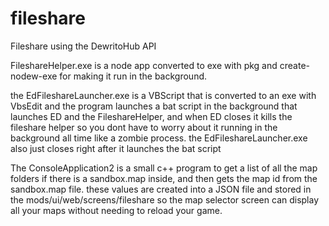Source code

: # fileshare
Fileshare using the DewritoHub API

FileshareHelper.exe is a node app converted to exe with pkg and create-nodew-exe for making it run in the background. 

the EdFileshareLauncher.exe is a VBScript that is converted to an exe with VbsEdit and the program launches a bat script in the background that launches ED and the FileshareHelper, and when ED closes it kills the fileshare helper so you dont have to worry about it running in the background all time like a zombie process. the EdFileshareLauncher.exe also just closes right after it launches the bat script

The ConsoleApplication2 is a small c++ program to get a list of all the map folders if there is a sandbox.map inside, and then gets the map id from the sandbox.map file. these values are created into a JSON file and stored in the mods/ui/web/screens/fileshare so the map selector screen can display all your maps without needing to reload your game.
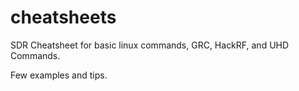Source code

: # cheatsheets

SDR Cheatsheet for basic linux commands, GRC, HackRF, and UHD Commands.

Few examples and tips.
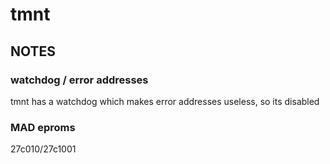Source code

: # tmnt
## NOTES

### watchdog / error addresses
tmnt has a watchdog which makes error addresses useless, so its disabled

### MAD eproms
27c010/27c1001
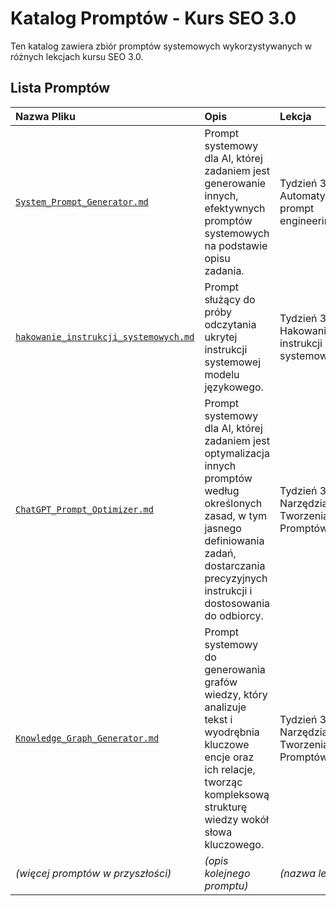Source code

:# Katalog Promptów - Kurs SEO 3.0

Ten katalog zawiera zbiór promptów systemowych wykorzystywanych w różnych lekcjach kursu SEO 3.0.

## Lista Promptów

| Nazwa Pliku | Opis | Lekcja |
| :-------------------------------- | :------------------------------------------------------------------------------------------------------------------------------- | :--------------------------------------------- |
| [`System_Prompt_Generator.md`](System_Prompt_Generator.md) | Prompt systemowy dla AI, której zadaniem jest generowanie innych, efektywnych promptów systemowych na podstawie opisu zadania. | Tydzień 3 - Automatyczny prompt engineering  |
| [`hakowanie_instrukcji_systemowych.md`](hakowanie_instrukcji_systemowych.md) | Prompt służący do próby odczytania ukrytej instrukcji systemowej modelu językowego. | Tydzień 3 - Hakowanie instrukcji systemowych |
| [`ChatGPT_Prompt_Optimizer.md`](ChatGPT_Prompt_Optimizer.md) | Prompt systemowy dla AI, której zadaniem jest optymalizacja innych promptów według określonych zasad, w tym jasnego definiowania zadań, dostarczania precyzyjnych instrukcji i dostosowania do odbiorcy. | Tydzień 3 - Narzędzia do Tworzenia Promptów |
| [`Knowledge_Graph_Generator.md`](Knowledge_Graph_Generator.md) | Prompt systemowy do generowania grafów wiedzy, który analizuje tekst i wyodrębnia kluczowe encje oraz ich relacje, tworząc kompleksową strukturę wiedzy wokół słowa kluczowego. | Tydzień 3 - Narzędzia do Tworzenia Promptów |
| *(więcej promptów w przyszłości)* | *(opis kolejnego promptu)* | *(nazwa lekcji)* | 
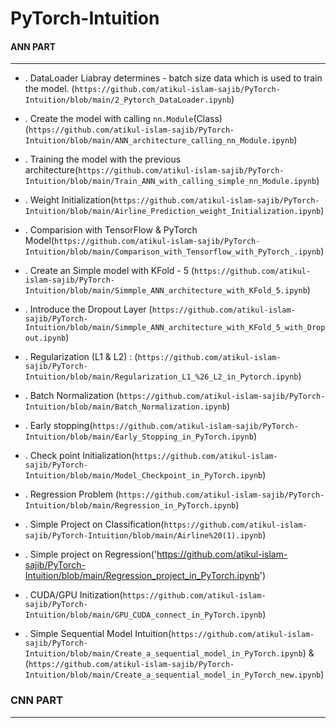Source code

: # PyTorch-Intuition

#### ANN PART #####
------------------------------------------------------------------------------------------------------------------------------------------------------

* . DataLoader Liabray determines - batch size data which is used to train the model. (`https://github.com/atikul-islam-sajib/PyTorch-Intuition/blob/main/2_Pytorch_DataLoader.ipynb`)




* . Create the model with calling `nn.Module`(Class) (`https://github.com/atikul-islam-sajib/PyTorch-Intuition/blob/main/ANN_architecture_calling_nn_Module.ipynb`)




* . Training the model with the previous architecture(`https://github.com/atikul-islam-sajib/PyTorch-Intuition/blob/main/Train_ANN_with_calling_simple_nn_Module.ipynb`)




* . Weight Initialization(`https://github.com/atikul-islam-sajib/PyTorch-Intuition/blob/main/Airline_Prediction_weight_Initialization.ipynb`)




* . Comparision with TensorFlow & PyTorch Model(`https://github.com/atikul-islam-sajib/PyTorch-Intuition/blob/main/Comparison_with_Tensorflow_with_PyTorch_.ipynb`)




* . Create an Simple model with KFold - 5 (`https://github.com/atikul-islam-sajib/PyTorch-Intuition/blob/main/Simmple_ANN_architecture_with_KFold_5.ipynb`)




* . Introduce the Dropout Layer (`https://github.com/atikul-islam-sajib/PyTorch-Intuition/blob/main/Simmple_ANN_architecture_with_KFold_5_with_Dropout.ipynb`)




* . Regularization (L1 & L2) : (`https://github.com/atikul-islam-sajib/PyTorch-Intuition/blob/main/Regularization_L1_%26_L2_in_Pytorch.ipynb`)




* . Batch Normalization (`https://github.com/atikul-islam-sajib/PyTorch-Intuition/blob/main/Batch_Normalization.ipynb`)




* . Early stopping(`https://github.com/atikul-islam-sajib/PyTorch-Intuition/blob/main/Early_Stopping_in_PyTorch.ipynb`)




* . Check point Initialization(`https://github.com/atikul-islam-sajib/PyTorch-Intuition/blob/main/Model_Checkpoint_in_PyTorch.ipynb`)




* . Regression Problem (`https://github.com/atikul-islam-sajib/PyTorch-Intuition/blob/main/Regression_in_PyTorch.ipynb`)




* . Simple Project on Classification(`https://github.com/atikul-islam-sajib/PyTorch-Intuition/blob/main/Airline%20(1).ipynb`)




* . Simple project on Regression('https://github.com/atikul-islam-sajib/PyTorch-Intuition/blob/main/Regression_project_in_PyTorch.ipynb')




* . CUDA/GPU Initization(`https://github.com/atikul-islam-sajib/PyTorch-Intuition/blob/main/GPU_CUDA_connect_in_PyTorch.ipynb`)




* . Simple Sequential Model Intuition(`https://github.com/atikul-islam-sajib/PyTorch-Intuition/blob/main/Create_a_sequential_model_in_PyTorch.ipynb`) & (`https://github.com/atikul-islam-sajib/PyTorch-Intuition/blob/main/Create_a_sequential_model_in_PyTorch_new.ipynb`)



### CNN PART ###
------------------------------------------------------------------------------------------------------------------------------------------------------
....
WHAT IS REQUIRED:
Print from the line containing "Kurs SEO 3.0" through the line containing "DataLoader Liabray determines" in the data above, exactly as the lines stand, and omit every picture.

WRITTEN RESPONSE:
:# Katalog Promptów - Kurs SEO 3.0

Ten katalog zawiera zbiór promptów systemowych wykorzystywanych w różnych lekcjach kursu SEO 3.0.

## Lista Promptów

| Nazwa Pliku | Opis | Lekcja |
| :-------------------------------- | :------------------------------------------------------------------------------------------------------------------------------- | :--------------------------------------------- |
| [`System_Prompt_Generator.md`](System_Prompt_Generator.md) | Prompt systemowy dla AI, której zadaniem jest generowanie innych, efektywnych promptów systemowych na podstawie opisu zadania. | Tydzień 3 - Automatyczny prompt engineering  |
| [`hakowanie_instrukcji_systemowych.md`](hakowanie_instrukcji_systemowych.md) | Prompt służący do próby odczytania ukrytej instrukcji systemowej modelu językowego. | Tydzień 3 - Hakowanie instrukcji systemowych |
| [`ChatGPT_Prompt_Optimizer.md`](ChatGPT_Prompt_Optimizer.md) | Prompt systemowy dla AI, której zadaniem jest optymalizacja innych promptów według określonych zasad, w tym jasnego definiowania zadań, dostarczania precyzyjnych instrukcji i dostosowania do odbiorcy. | Tydzień 3 - Narzędzia do Tworzenia Promptów |
| [`Knowledge_Graph_Generator.md`](Knowledge_Graph_Generator.md) | Prompt systemowy do generowania grafów wiedzy, który analizuje tekst i wyodrębnia kluczowe encje oraz ich relacje, tworząc kompleksową strukturę wiedzy wokół słowa kluczowego. | Tydzień 3 - Narzędzia do Tworzenia Promptów |
| *(więcej promptów w przyszłości)* | *(opis kolejnego promptu)* | *(nazwa lekcji)* | 
Source code

: # PyTorch-Intuition

#### ANN PART #####
------------------------------------------------------------------------------------------------------------------------------------------------------

* . DataLoader Liabray determines - batch size data which is used to train the model. (`https://github.com/atikul-islam-sajib/PyTorch-Intuition/blob/main/2_Pytorch_DataLoader.ipynb`)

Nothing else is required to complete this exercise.